In most cases, this involves an open-heart surgery – i.e., the surgeon opens your chest and heart to get to the diseased valve. Nowadays though, minimally invasive surgeries are advised for replacing valves – a procedure where a calculated and small incision near the sternum / breastbone is made.

Presently, the aortic valve replacement are approached in these three ways – open-heart surgery, minimally invasive cardiac surgery (MICS) and minimally invasive, catheter-based (Percutaneous) aortic valve replacement.

The transcatheter aortic valve replacement (TAVR) or transcatheter aortic valve implantation (TAVI), offers hope to those patients who have failing heart valves.

Who is a good candidate for TAVI or TAVR?

Reserved for those people for whom an open heart procedure is too risky. Patients in their 70s or 80s who have other medical conditions are generally advised for TAVI or TAVR

The TAVR method is commonly performed for those patients who have less tolerance towards surgery as TAVI or TAVR is a less invasive approach for aortic valve replacement.

This is especially advised for those suffering from aortic valve stenosis (a condition where the aortic valve narrows).

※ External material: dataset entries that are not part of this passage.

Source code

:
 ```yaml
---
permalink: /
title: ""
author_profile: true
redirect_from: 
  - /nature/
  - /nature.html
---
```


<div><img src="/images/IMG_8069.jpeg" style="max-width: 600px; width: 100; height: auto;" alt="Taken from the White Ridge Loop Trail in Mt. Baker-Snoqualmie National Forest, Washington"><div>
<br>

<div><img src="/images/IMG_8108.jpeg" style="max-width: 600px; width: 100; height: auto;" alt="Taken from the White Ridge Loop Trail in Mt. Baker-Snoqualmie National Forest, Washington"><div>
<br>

Basic Procedural overview:

TAVR procedure involves valve delivery through multiple approaches. One of the popular approach is the “Transfemoral route” in which the main artery in your groin is used as a route for the insertion of a new valve. A metal stent containing a valve is deployed using a balloon. This will implant the stent into the valve, in effect opening the narrowed valve and grafting the stent in place.

Our team at Total Cardiac Care is experienced in the replacement of one or more heart valves. In most cases, this is done through an artificial heart valve or a bioprosthesis (homograft, meaning from human tissue or a xenograft i.e. from an animal tissue).